The 40 years of Alma-Ata and the role of health technicians in the implementation of universal health systems was the theme of the opening seminar of the 4th Meeting of the International Network of Health Technicians Education (RETS), held from 12 to 14 November, in Rio de Janeiro, together with the 4th Ordinary Meeting of the Community of Portuguese Speaking Countries (RETS-CPLP) sub-network. The debate was mediated by professor at the Polytechnic School of Health Joaquim Venâncio (EPSJV/Fiocruz) Márcia Valéria Morosini and it has counted on Paulo Buss, Fiocruz ex-president and current coordinator of Fiocruz's Center for International Relations (Cris), and the Ministry of Health and Social Development of Argentina advisor, Isabel Duré. "It's very difficult to talk about Astana and the current moment without reviewing what Alma-Ata was like. One of the main reversals was that the Astana Declaration assumes that Alma-Ata lives by the power of its document. It was a difficult achievement for Brazil, for the other South American countries that were together there and also for African countries that know the importance of primary care in institutional life, in the life of the people, in the life of the health system", began Buss , proposing to make a historical rescue: "At the heart of Alma Ata's approach there are ideas such as universal accessibility, equity, integration of prevention and treatment, government responsibility for population health and community participation."

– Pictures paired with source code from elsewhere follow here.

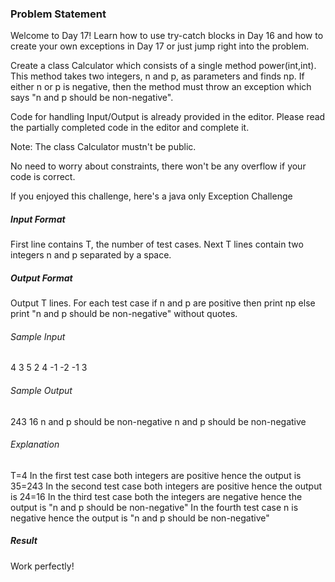 <h3>Problem Statement</h3>

Welcome to Day 17! Learn how to use try-catch blocks in Day 16 and how to create your own exceptions in Day 17 or just jump right into the problem.

Create a class Calculator which consists of a single method power(int,int). This method takes two integers, n and p, as parameters and finds np. If either n or p is negative, then the method must throw an exception which says "n and p should be non-negative".

Code for handling Input/Output is already provided in the editor. Please read the partially completed code in the editor and complete it.

Note: The class Calculator mustn't be public.

No need to worry about constraints, there won't be any overflow if your code is correct.

If you enjoyed this challenge, here's a java only Exception Challenge

<h5>Input Format</h5>

First line contains T, the number of test cases. Next T lines contain two integers n and p separated by a space.

<h5>Output Format</h5>

Output T lines. For each test case if n and p are positive then print np else print "n and p should be non-negative" without quotes.

<h6>Sample Input</h6>

4
3 5
2 4
-1 -2
-1 3

<h6>Sample Output</h6>

243
16
n and p should be non-negative
n and p should be non-negative

<h6>Explanation</h6>

T=4 
In the first test case both integers are positive hence the output is 35=243 
In the second test case both integers are positive hence the output is 24=16 
In the third test case both the integers are negative hence the output is "n and p should be non-negative" 
In the fourth test case n is negative hence the output is "n and p should be non-negative"

<h5>Result</h5>

Work perfectly!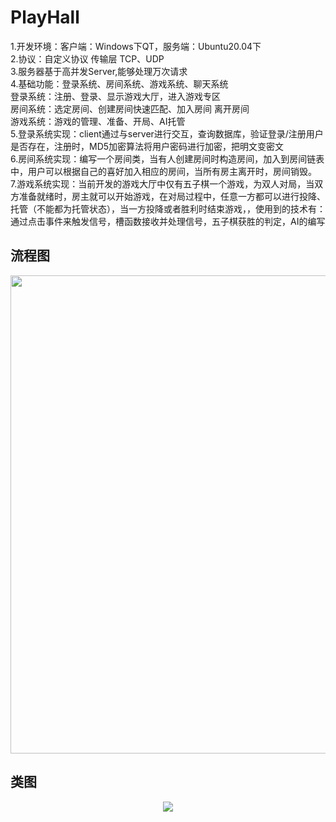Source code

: # PlayHall
1.开发环境：客户端：Windows下QT，服务端：Ubuntu20.04下</br>
2.协议：自定义协议 传输层 TCP、UDP</br>
3.服务器基于高并发Server,能够处理万次请求</br>
4.基础功能：登录系统、房间系统、游戏系统、聊天系统</br>
登录系统：注册、登录、显示游戏大厅，进入游戏专区</br>
房间系统：选定房间、创建房间快速匹配、加入房间 离开房间</br>
游戏系统：游戏的管理、准备、开局、AI托管</br>
5.登录系统实现：client通过与server进行交互，查询数据库，验证登录/注册用户是否存在，注册时，MD5加密算法将用户密码进行加密，把明文变密文</br>
6.房间系统实现：编写一个房间类，当有人创建房间时构造房间，加入到房间链表中，用户可以根据自己的喜好加入相应的房间，当所有房主离开时，房间销毁。</br>
7.游戏系统实现：当前开发的游戏大厅中仅有五子棋一个游戏，为双人对局，当双方准备就绪时，房主就可以开始游戏，在对局过程中，任意一方都可以进行投降、托管（不能都为托管状态），当一方投降或者胜利时结束游戏，，使用到的技术有：通过点击事件来触发信号，槽函数接收并处理信号，五子棋获胜的判定，AI的编写</br>

流程图
-------------
<div align=center><img src="https://img9999.wchunge.cn/i/2022/12/08/pjz77i.jpg" height="765"/> </div>

类图
-------------
<div align=center><img src="https://img9999.wchunge.cn/i/2022/12/08/pjyw9j.png" /> </div>


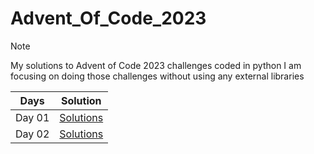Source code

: # Advent_Of_Code_2023

> [!NOTE]
> My solutions to Advent of Code 2023 challenges coded in python
> I am focusing on doing those challenges without using any external libraries
> 
> | Days | Solution |
> | :--: | :------: |
> | Day 01 | [Solutions](https://github.com/Aryt3/Advent_Of_Code_2023/tree/main/01) |
> | Day 02 | [Solutions](https://github.com/Aryt3/Advent_Of_Code_2023/tree/main/02) |
>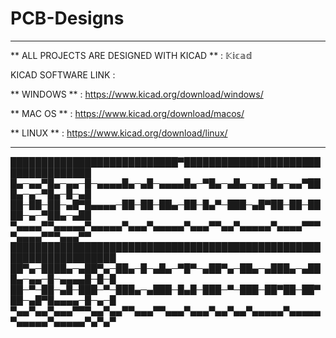 # PCB-Designs 

--------------------------------------------------------------------------------------------------------

** ALL PROJECTS ARE DESIGNED WITH KICAD ** : 𝕂𝕚𝕔𝕒𝕕

KICAD SOFTWARE LINK : 

** WINDOWS ** : https://www.kicad.org/download/windows/

** MAC OS **  : https://www.kicad.org/download/macos/

** LINUX **   : https://www.kicad.org/download/linux/

--------------------------------------------------------------------------------------------------------



███████████████████████████▀███████████████████████████████████
█▄─▄▄▀█▄─▄▄─█─▄▄▄▄█▄─▄█─▄▄▄▄█▄─▀█▄─▄█▄─▄▄─█▄─▄▄▀███▄─▄─▀█▄─█─▄█
██─██─██─▄█▀█▄▄▄▄─██─██─██▄─██─█▄▀─███─▄█▀██─██─████─▄─▀██▄─▄██
▀▄▄▄▄▀▀▄▄▄▄▄▀▄▄▄▄▄▀▄▄▄▀▄▄▄▄▄▀▄▄▄▀▀▄▄▀▄▄▄▄▄▀▄▄▄▄▀▀▀▀▄▄▄▄▀▀▀▄▄▄▀▀
███████████████████████████████████████████████████████████████████
██▀▄─████▄─▄██▀▄─██▄─█─▄█▄─▀█▀─▄██▀▄─██▄─▄███▄─▄███▄─▄▄─█─▄▄▄▄█─█─█
██─▀─██─▄█─███─▀─███▄─▄███─█▄█─███─▀─███─██▀██─██▀██─▄█▀█▄▄▄▄─█─▄─█
▀▄▄▀▄▄▀▄▄▄▀▀▀▄▄▀▄▄▀▀▄▄▄▀▀▄▄▄▀▄▄▄▀▄▄▀▄▄▀▄▄▄▄▄▀▄▄▄▄▄▀▄▄▄▄▄▀▄▄▄▄▄▀▄▀▄▀
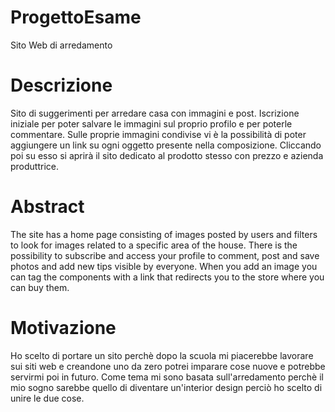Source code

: # ProgettoEsame
Sito Web di arredamento

# Descrizione
Sito di suggerimenti per arredare casa con immagini e post. Iscrizione iniziale per poter salvare le immagini sul proprio profilo e per poterle commentare. Sulle proprie immagini condivise vi è la possibilità di poter aggiungere un link su ogni oggetto presente nella composizione. Cliccando poi su esso si aprirà il sito dedicato al prodotto stesso con prezzo e azienda produttrice.

# Abstract
The site has a home page consisting of images posted by users and filters to look for images related to a specific area of the house. There is the possibility to subscribe and access your profile to comment, post and save photos and add new tips visible by everyone. When you add an image you can tag the components with a link that redirects you to the store where you can buy them.

# Motivazione
Ho scelto di portare un sito perchè dopo la scuola mi piacerebbe lavorare sui siti web e creandone uno da zero potrei imparare cose nuove e potrebbe servirmi poi in futuro. Come tema mi sono basata sull'arredamento perchè il mio sogno sarebbe quello di diventare un'interior design perciò ho scelto di unire le due cose.
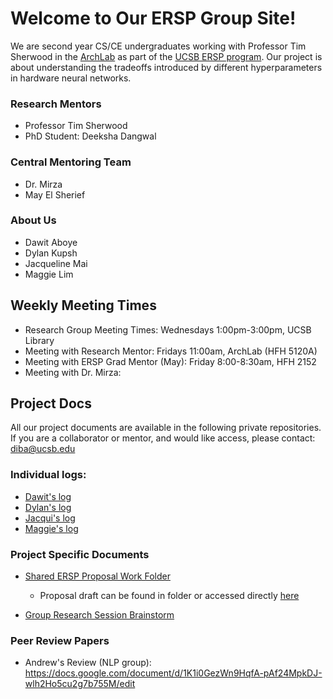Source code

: # Welcome to Our ERSP Group Site!

We are second year CS/CE undergraduates working with Professor Tim Sherwood in the [ArchLab](https://www.arch.cs.ucsb.edu/prof-sherwood/) as part of the [UCSB ERSP program](https://sites.google.com/site/erspucsb/home). Our project is about understanding the tradeoffs introduced by different hyperparameters in hardware neural networks.

### Research Mentors
* Professor Tim Sherwood
* PhD Student: Deeksha Dangwal

### Central Mentoring Team
* Dr. Mirza
* May El Sherief 

### About Us
* Dawit Aboye
* Dylan Kupsh
* Jacqueline Mai
* Maggie Lim 


## Weekly Meeting Times

* Research Group Meeting Times: Wednesdays 1:00pm-3:00pm, UCSB Library
* Meeting with Research Mentor: Fridays 11:00am, ArchLab (HFH 5120A)
* Meeting with ERSP Grad Mentor (May): Friday 8:00-8:30am, HFH 2152
* Meeting with Dr. Mirza:

## Project Docs
All our project documents are available in the following private repositories. If you are a collaborator or mentor, and would like access, please contact: diba@ucsb.edu

### Individual logs: 
* [Dawit's log](https://github.com/ucsb-ersp-2018/arch-dawita-research-log)
* [Dylan's log](https://github.com/ucsb-ersp-2018/arch-dylank-research-log)
* [Jacqui's log](https://github.com/ucsb-ersp-2018/arch-jacquim-research-log)
* [Maggie's log](https://github.com/ucsb-ersp-2018/arch-maggiel-research-log)


### Project Specific Documents
* [Shared ERSP Proposal Work Folder](https://drive.google.com/drive/folders/1TNXCO44omkWR_bspbvrR-L-IRbbHNyIT?usp=sharing)
  * Proposal draft can be found in folder or accessed directly [here](https://docs.google.com/document/d/1NtnBFITa6Ke4o8RgGf8aNSrDqt5ETtvDzPOaPRf7aXg/edit?usp=sharing)

* [Group Research Session Brainstorm](https://docs.google.com/document/d/1ifnA9w79TrWeBvpCQdtK-HrUjBmW0TXQeJbdEmBC3uQ/edit?usp=sharing)


### Peer Review Papers
* Andrew's Review (NLP group): https://docs.google.com/document/d/1K1i0GezWn9HqfA-pAf24MpkDJ-wlh2Ho5cu2g7b755M/edit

In 1978, Buss recalled, WHO member countries, meeting in Alma Ata, in the present Republic of Kazakhstan, established, through a report and subsequently the Alma-Ata Declaration, a set of principles to protect and promote the health of all the people, evidencing the primary health attention like a guiding of an integrated health system. The International Conference on Primary Health Care was attended by about 3,000 people from more than 100 governments and representatives of 67 United Nations agencies and non-governmental organizations. "The Alma-Ata Declaration brings health as a state of complete physical, mental and social well-being, not simply as the absence of disease. Health is seen as a fundamental human right and the conception of the highest possible level of health is the most important global social goal, whose realization requires action from many other social and economic sectors beyond the health sector. So, the document builds the issue of social determinants, which comes from the 19th century, but with a contemporary concept", he said. Another question raised by Buss is that the document draws attention to the great inequality that existed in the state of health of peoples between developed and developing countries: "This was seen as politically, socially and economically unacceptable."
The Declaration also brings primary health care as essential care in health, "based on practical methods and technology, scientifically well-founded and socially acceptable, placed within the universal reach of individuals, through their participation and at a cost that the community could maintain at each stage of their development, the spirit of self-confidence and self-determination of peoples", he said, explaining: "That is, it places primary attention as an integral part of the system and the main focus of the community's overall social and economic development. In the document, primary care represents the first level of contact of the current health system, so we say that care is taken as close as possible to the place where people live and work, and it is the first element of a continuous process health care".
The coordinator of CRIS spoke of the highlight that Alma-Ata gave to the question of human resources and the work that would be equivalent to the community health agents at the time. According to him, the assignments of this professional were based on the experience of the Feldsher, who were mid-level technicians from the Soviet Union, and the 'Barefoot Doctors' from China. "Feldsher was a group of nonphysicians trained for primary care and also to function as agents within more sophisticated spaces of the health system. The 'barefoot doctors' of China were truly for the rural area, mainly. A great idea that later extended to community agents in other countries of the world", he said.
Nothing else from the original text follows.